**INSTRUCTIONS FOR THE TASK:**
Each line of the entries below that includes "full" belongs in your answer.

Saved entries
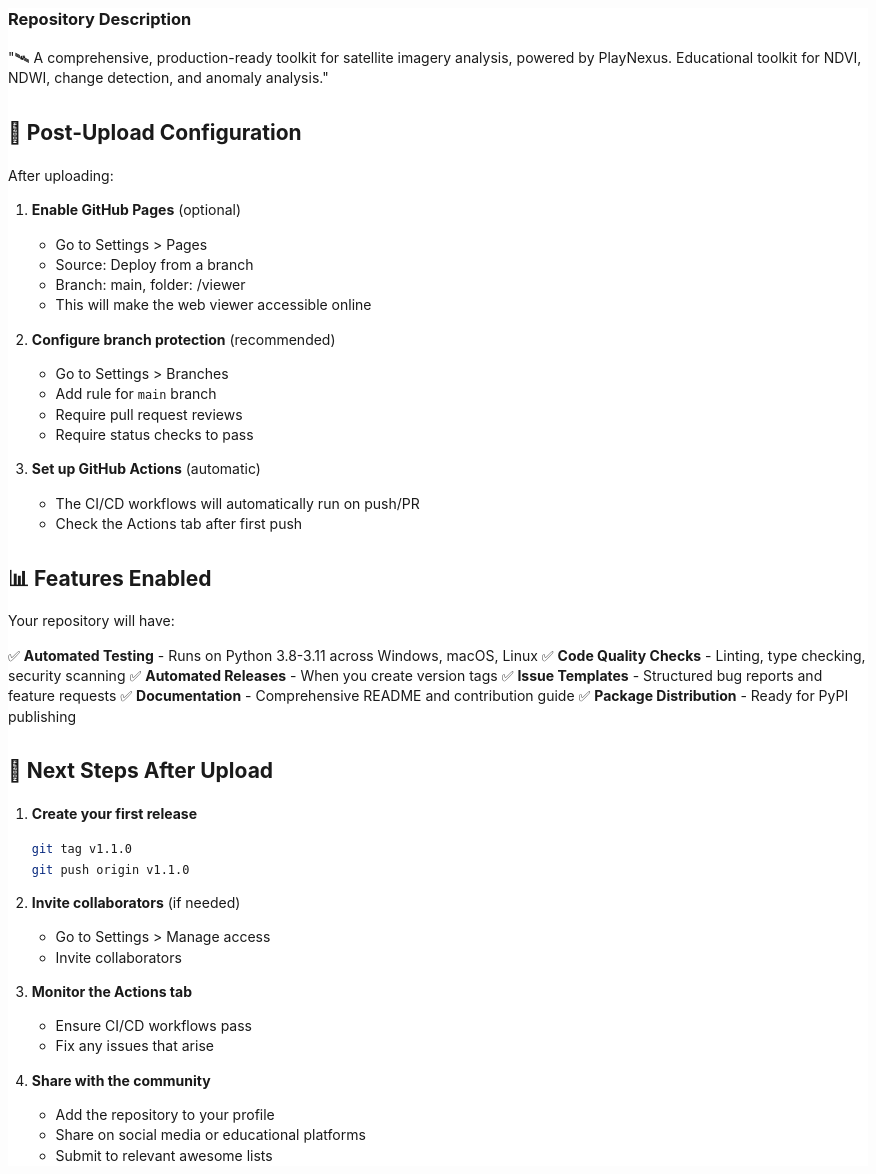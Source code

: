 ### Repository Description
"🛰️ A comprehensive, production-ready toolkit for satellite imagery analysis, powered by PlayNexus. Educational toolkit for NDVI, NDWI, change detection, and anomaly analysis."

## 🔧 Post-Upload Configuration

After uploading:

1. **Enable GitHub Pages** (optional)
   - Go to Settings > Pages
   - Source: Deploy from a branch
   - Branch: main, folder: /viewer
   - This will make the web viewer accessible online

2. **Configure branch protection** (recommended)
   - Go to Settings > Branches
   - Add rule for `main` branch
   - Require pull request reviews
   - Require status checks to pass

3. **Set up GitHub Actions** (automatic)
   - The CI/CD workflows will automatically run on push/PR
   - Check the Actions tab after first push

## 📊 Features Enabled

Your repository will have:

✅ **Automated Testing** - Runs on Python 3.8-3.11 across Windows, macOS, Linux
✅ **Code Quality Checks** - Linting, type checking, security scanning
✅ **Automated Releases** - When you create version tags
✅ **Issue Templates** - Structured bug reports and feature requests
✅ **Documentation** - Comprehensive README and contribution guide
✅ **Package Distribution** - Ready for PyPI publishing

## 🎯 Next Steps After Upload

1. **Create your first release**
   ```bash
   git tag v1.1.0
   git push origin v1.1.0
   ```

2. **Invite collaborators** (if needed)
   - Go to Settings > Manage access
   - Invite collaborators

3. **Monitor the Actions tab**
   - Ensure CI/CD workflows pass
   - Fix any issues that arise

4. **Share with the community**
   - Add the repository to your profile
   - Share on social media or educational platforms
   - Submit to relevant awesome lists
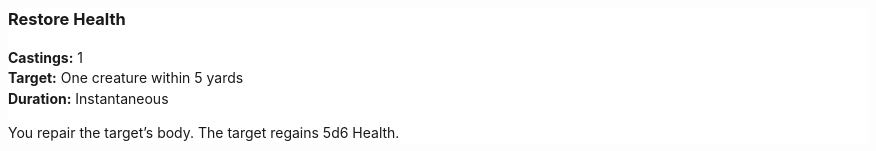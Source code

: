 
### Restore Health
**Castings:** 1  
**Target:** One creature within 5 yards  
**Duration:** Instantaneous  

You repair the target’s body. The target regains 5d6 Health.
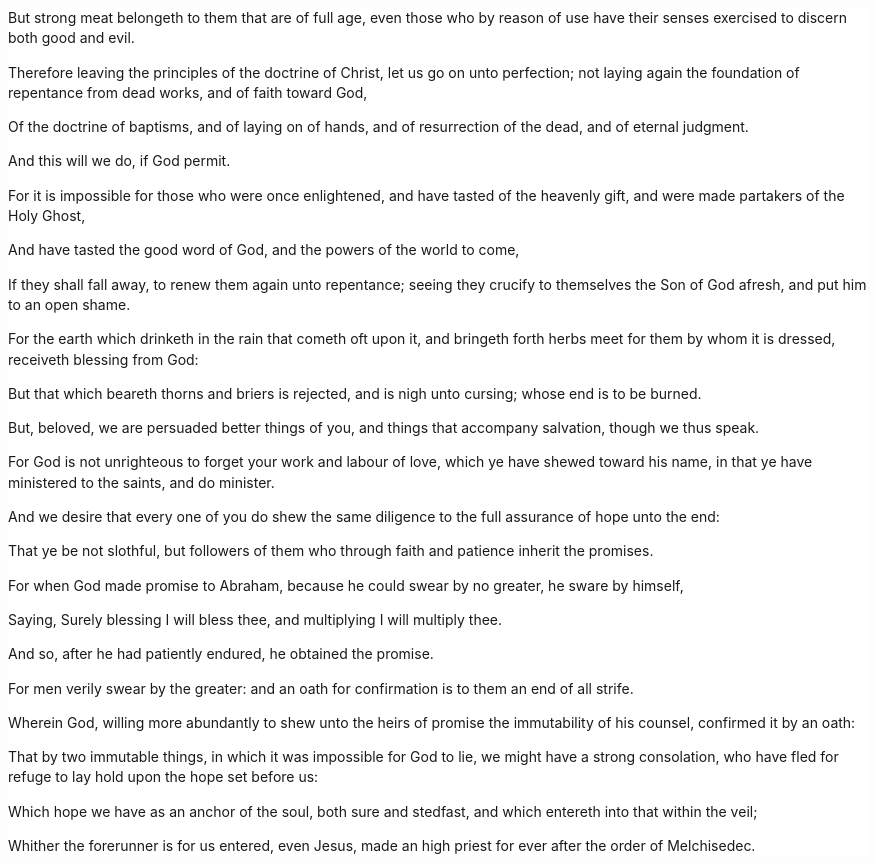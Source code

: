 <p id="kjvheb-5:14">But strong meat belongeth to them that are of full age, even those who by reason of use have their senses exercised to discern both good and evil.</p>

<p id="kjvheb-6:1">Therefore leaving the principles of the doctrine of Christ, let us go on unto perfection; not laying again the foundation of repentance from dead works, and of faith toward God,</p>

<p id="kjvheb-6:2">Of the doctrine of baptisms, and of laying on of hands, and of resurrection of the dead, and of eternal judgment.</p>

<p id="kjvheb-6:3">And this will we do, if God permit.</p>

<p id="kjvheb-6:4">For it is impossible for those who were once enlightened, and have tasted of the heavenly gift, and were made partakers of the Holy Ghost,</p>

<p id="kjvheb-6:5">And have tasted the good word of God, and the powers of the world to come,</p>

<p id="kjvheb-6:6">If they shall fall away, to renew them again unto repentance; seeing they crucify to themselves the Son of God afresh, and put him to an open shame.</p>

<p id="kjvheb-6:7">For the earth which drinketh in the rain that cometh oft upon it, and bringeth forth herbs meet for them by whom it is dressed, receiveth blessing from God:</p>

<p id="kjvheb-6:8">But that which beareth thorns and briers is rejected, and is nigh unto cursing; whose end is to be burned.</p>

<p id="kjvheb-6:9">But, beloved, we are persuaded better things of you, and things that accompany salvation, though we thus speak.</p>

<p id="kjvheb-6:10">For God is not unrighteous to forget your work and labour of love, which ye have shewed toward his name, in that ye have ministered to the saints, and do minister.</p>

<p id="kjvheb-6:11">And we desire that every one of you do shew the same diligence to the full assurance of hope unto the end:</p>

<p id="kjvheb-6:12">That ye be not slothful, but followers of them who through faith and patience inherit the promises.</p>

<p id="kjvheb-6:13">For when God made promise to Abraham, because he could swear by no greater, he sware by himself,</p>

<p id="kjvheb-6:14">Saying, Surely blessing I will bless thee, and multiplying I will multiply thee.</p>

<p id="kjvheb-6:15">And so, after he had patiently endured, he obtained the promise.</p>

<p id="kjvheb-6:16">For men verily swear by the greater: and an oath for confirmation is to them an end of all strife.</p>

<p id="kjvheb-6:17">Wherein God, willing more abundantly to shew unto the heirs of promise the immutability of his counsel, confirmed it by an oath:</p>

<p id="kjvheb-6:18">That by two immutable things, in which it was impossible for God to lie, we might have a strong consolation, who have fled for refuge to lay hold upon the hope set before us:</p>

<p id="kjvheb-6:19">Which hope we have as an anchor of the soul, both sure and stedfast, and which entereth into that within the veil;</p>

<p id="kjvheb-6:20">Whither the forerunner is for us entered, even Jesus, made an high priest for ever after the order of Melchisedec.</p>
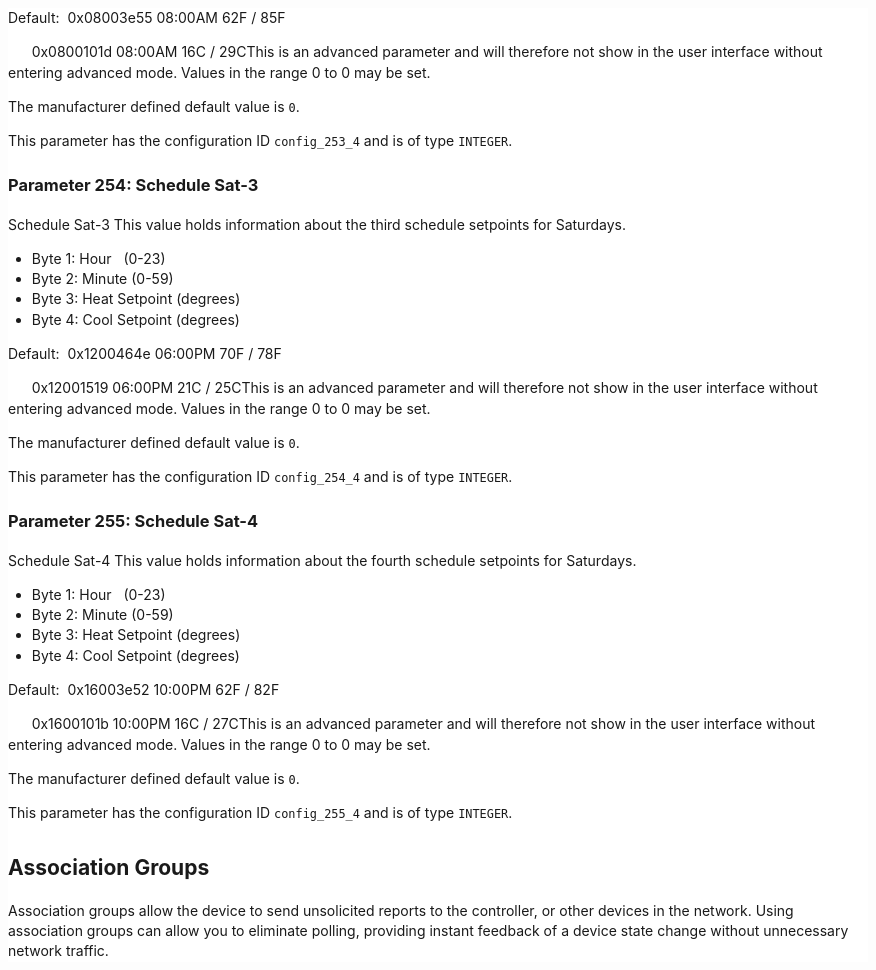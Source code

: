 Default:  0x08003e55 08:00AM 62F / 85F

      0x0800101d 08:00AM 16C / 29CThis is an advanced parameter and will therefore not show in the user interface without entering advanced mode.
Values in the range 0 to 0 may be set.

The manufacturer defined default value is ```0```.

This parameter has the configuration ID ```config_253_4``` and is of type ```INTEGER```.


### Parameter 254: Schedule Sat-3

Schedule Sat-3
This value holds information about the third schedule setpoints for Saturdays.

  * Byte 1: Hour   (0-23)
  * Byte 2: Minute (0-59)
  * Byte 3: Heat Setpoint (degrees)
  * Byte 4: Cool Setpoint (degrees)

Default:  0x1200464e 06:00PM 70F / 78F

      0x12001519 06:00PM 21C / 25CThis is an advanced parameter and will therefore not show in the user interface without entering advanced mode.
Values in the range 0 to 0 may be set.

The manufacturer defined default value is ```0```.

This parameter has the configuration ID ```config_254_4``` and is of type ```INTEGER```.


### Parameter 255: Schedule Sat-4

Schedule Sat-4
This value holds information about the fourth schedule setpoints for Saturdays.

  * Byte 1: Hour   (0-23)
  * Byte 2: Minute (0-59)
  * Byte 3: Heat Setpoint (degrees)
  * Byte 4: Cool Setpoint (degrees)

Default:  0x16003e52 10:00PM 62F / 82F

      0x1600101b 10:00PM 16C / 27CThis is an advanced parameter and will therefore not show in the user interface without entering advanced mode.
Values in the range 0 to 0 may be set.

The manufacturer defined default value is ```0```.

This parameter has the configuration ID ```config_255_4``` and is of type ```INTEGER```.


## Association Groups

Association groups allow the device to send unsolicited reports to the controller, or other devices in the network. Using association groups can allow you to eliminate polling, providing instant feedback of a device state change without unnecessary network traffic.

**TASK RESULT:**
: <p id="kjvheb-5:14">But strong meat belongeth to them that are of full age, even those who by reason of use have their senses exercised to discern both good and evil.</p>
<p id="kjvheb-6:11">And we desire that every one of you do shew the same diligence to the full assurance of hope unto the end:</p>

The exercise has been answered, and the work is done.